[Records excerpted from a collection]
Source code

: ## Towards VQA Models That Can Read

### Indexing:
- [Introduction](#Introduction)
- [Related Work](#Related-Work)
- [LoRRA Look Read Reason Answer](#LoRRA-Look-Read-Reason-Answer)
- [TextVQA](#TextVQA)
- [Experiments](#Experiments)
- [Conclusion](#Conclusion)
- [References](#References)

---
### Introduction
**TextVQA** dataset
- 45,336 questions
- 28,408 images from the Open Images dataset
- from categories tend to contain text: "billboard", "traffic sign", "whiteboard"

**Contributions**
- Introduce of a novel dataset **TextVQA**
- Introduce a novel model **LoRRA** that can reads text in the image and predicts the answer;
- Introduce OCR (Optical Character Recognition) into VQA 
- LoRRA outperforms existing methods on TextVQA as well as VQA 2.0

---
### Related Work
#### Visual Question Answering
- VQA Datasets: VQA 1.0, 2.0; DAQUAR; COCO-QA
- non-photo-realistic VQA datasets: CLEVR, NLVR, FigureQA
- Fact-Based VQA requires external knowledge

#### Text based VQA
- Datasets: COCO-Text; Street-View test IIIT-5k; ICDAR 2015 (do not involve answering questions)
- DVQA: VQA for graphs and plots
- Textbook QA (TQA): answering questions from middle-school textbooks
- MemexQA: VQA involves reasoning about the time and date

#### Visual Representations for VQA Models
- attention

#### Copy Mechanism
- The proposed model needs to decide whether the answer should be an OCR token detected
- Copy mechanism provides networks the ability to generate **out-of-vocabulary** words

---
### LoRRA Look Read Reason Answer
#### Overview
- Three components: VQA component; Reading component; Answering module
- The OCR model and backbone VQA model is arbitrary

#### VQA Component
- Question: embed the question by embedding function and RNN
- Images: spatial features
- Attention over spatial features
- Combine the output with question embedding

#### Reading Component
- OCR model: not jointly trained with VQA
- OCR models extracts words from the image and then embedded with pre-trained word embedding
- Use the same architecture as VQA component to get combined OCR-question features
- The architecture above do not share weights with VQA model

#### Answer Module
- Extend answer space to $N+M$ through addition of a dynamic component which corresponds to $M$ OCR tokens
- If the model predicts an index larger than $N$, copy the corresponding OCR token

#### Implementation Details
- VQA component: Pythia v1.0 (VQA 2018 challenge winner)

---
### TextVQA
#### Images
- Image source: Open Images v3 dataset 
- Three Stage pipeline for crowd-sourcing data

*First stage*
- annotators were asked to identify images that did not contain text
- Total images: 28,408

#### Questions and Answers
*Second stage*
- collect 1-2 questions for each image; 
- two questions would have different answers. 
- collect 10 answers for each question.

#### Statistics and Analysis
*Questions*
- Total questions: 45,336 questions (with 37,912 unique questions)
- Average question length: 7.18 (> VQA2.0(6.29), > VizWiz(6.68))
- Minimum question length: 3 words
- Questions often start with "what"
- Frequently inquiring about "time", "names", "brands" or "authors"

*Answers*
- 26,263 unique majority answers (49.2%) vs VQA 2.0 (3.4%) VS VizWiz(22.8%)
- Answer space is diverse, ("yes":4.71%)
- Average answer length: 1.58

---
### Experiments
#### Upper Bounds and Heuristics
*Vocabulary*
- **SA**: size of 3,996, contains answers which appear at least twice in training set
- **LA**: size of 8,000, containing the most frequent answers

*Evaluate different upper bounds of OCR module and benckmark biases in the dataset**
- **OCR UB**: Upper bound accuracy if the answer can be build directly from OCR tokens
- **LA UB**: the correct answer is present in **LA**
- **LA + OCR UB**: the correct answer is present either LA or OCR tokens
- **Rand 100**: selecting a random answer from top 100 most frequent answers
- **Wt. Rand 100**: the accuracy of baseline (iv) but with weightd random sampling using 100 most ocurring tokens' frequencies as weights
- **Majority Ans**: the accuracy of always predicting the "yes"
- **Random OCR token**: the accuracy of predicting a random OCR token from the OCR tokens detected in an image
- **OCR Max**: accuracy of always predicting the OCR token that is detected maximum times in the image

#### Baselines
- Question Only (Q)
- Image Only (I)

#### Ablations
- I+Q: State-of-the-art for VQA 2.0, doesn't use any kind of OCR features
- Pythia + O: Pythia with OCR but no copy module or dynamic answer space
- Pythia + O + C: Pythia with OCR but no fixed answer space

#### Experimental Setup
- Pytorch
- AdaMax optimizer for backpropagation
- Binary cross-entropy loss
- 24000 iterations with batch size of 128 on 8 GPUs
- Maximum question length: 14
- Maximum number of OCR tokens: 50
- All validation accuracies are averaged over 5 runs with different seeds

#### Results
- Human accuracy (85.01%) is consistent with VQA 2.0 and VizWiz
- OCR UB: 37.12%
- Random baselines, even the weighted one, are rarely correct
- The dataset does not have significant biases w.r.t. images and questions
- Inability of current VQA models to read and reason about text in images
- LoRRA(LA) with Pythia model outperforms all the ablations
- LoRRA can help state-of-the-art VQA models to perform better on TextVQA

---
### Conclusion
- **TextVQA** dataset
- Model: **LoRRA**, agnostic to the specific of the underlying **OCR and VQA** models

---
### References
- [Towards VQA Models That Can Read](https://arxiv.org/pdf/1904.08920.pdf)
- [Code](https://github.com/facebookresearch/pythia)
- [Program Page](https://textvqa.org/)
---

WHAT THE TASK ASKS:
Your answer must consist of every line above, transcribed verbatim.

EXERCISE SOLUTION:
Source code

: ## Towards VQA Models That Can Read

### Indexing:
- [Introduction](#Introduction)
- [Related Work](#Related-Work)
- [LoRRA Look Read Reason Answer](#LoRRA-Look-Read-Reason-Answer)
- [TextVQA](#TextVQA)
- [Experiments](#Experiments)
- [Conclusion](#Conclusion)
- [References](#References)

---
### Introduction
**TextVQA** dataset
- 45,336 questions
- 28,408 images from the Open Images dataset
- from categories tend to contain text: "billboard", "traffic sign", "whiteboard"

**Contributions**
- Introduce of a novel dataset **TextVQA**
- Introduce a novel model **LoRRA** that can reads text in the image and predicts the answer;
- Introduce OCR (Optical Character Recognition) into VQA 
- LoRRA outperforms existing methods on TextVQA as well as VQA 2.0

---
### Related Work
#### Visual Question Answering
- VQA Datasets: VQA 1.0, 2.0; DAQUAR; COCO-QA
- non-photo-realistic VQA datasets: CLEVR, NLVR, FigureQA
- Fact-Based VQA requires external knowledge

#### Text based VQA
- Datasets: COCO-Text; Street-View test IIIT-5k; ICDAR 2015 (do not involve answering questions)
- DVQA: VQA for graphs and plots
- Textbook QA (TQA): answering questions from middle-school textbooks
- MemexQA: VQA involves reasoning about the time and date

#### Visual Representations for VQA Models
- attention

#### Copy Mechanism
- The proposed model needs to decide whether the answer should be an OCR token detected
- Copy mechanism provides networks the ability to generate **out-of-vocabulary** words

---
### LoRRA Look Read Reason Answer
#### Overview
- Three components: VQA component; Reading component; Answering module
- The OCR model and backbone VQA model is arbitrary

#### VQA Component
- Question: embed the question by embedding function and RNN
- Images: spatial features
- Attention over spatial features
- Combine the output with question embedding

#### Reading Component
- OCR model: not jointly trained with VQA
- OCR models extracts words from the image and then embedded with pre-trained word embedding
- Use the same architecture as VQA component to get combined OCR-question features
- The architecture above do not share weights with VQA model

#### Answer Module
- Extend answer space to $N+M$ through addition of a dynamic component which corresponds to $M$ OCR tokens
- If the model predicts an index larger than $N$, copy the corresponding OCR token

#### Implementation Details
- VQA component: Pythia v1.0 (VQA 2018 challenge winner)

---
### TextVQA
#### Images
- Image source: Open Images v3 dataset 
- Three Stage pipeline for crowd-sourcing data

*First stage*
- annotators were asked to identify images that did not contain text
- Total images: 28,408

#### Questions and Answers
*Second stage*
- collect 1-2 questions for each image; 
- two questions would have different answers. 
- collect 10 answers for each question.

#### Statistics and Analysis
*Questions*
- Total questions: 45,336 questions (with 37,912 unique questions)
- Average question length: 7.18 (> VQA2.0(6.29), > VizWiz(6.68))
- Minimum question length: 3 words
- Questions often start with "what"
- Frequently inquiring about "time", "names", "brands" or "authors"

*Answers*
- 26,263 unique majority answers (49.2%) vs VQA 2.0 (3.4%) VS VizWiz(22.8%)
- Answer space is diverse, ("yes":4.71%)
- Average answer length: 1.58

---
### Experiments
#### Upper Bounds and Heuristics
*Vocabulary*
- **SA**: size of 3,996, contains answers which appear at least twice in training set
- **LA**: size of 8,000, containing the most frequent answers

*Evaluate different upper bounds of OCR module and benckmark biases in the dataset**
- **OCR UB**: Upper bound accuracy if the answer can be build directly from OCR tokens
- **LA UB**: the correct answer is present in **LA**
- **LA + OCR UB**: the correct answer is present either LA or OCR tokens
- **Rand 100**: selecting a random answer from top 100 most frequent answers
- **Wt. Rand 100**: the accuracy of baseline (iv) but with weightd random sampling using 100 most ocurring tokens' frequencies as weights
- **Majority Ans**: the accuracy of always predicting the "yes"
- **Random OCR token**: the accuracy of predicting a random OCR token from the OCR tokens detected in an image
- **OCR Max**: accuracy of always predicting the OCR token that is detected maximum times in the image

#### Baselines
- Question Only (Q)
- Image Only (I)

#### Ablations
- I+Q: State-of-the-art for VQA 2.0, doesn't use any kind of OCR features
- Pythia + O: Pythia with OCR but no copy module or dynamic answer space
- Pythia + O + C: Pythia with OCR but no fixed answer space

#### Experimental Setup
- Pytorch
- AdaMax optimizer for backpropagation
- Binary cross-entropy loss
- 24000 iterations with batch size of 128 on 8 GPUs
- Maximum question length: 14
- Maximum number of OCR tokens: 50
- All validation accuracies are averaged over 5 runs with different seeds

#### Results
- Human accuracy (85.01%) is consistent with VQA 2.0 and VizWiz
- OCR UB: 37.12%
- Random baselines, even the weighted one, are rarely correct
- The dataset does not have significant biases w.r.t. images and questions
- Inability of current VQA models to read and reason about text in images
- LoRRA(LA) with Pythia model outperforms all the ablations
- LoRRA can help state-of-the-art VQA models to perform better on TextVQA

---
### Conclusion
- **TextVQA** dataset
- Model: **LoRRA**, agnostic to the specific of the underlying **OCR and VQA** models

---
### References
- [Towards VQA Models That Can Read](https://arxiv.org/pdf/1904.08920.pdf)
- [Code](https://github.com/facebookresearch/pythia)
- [Program Page](https://textvqa.org/)
---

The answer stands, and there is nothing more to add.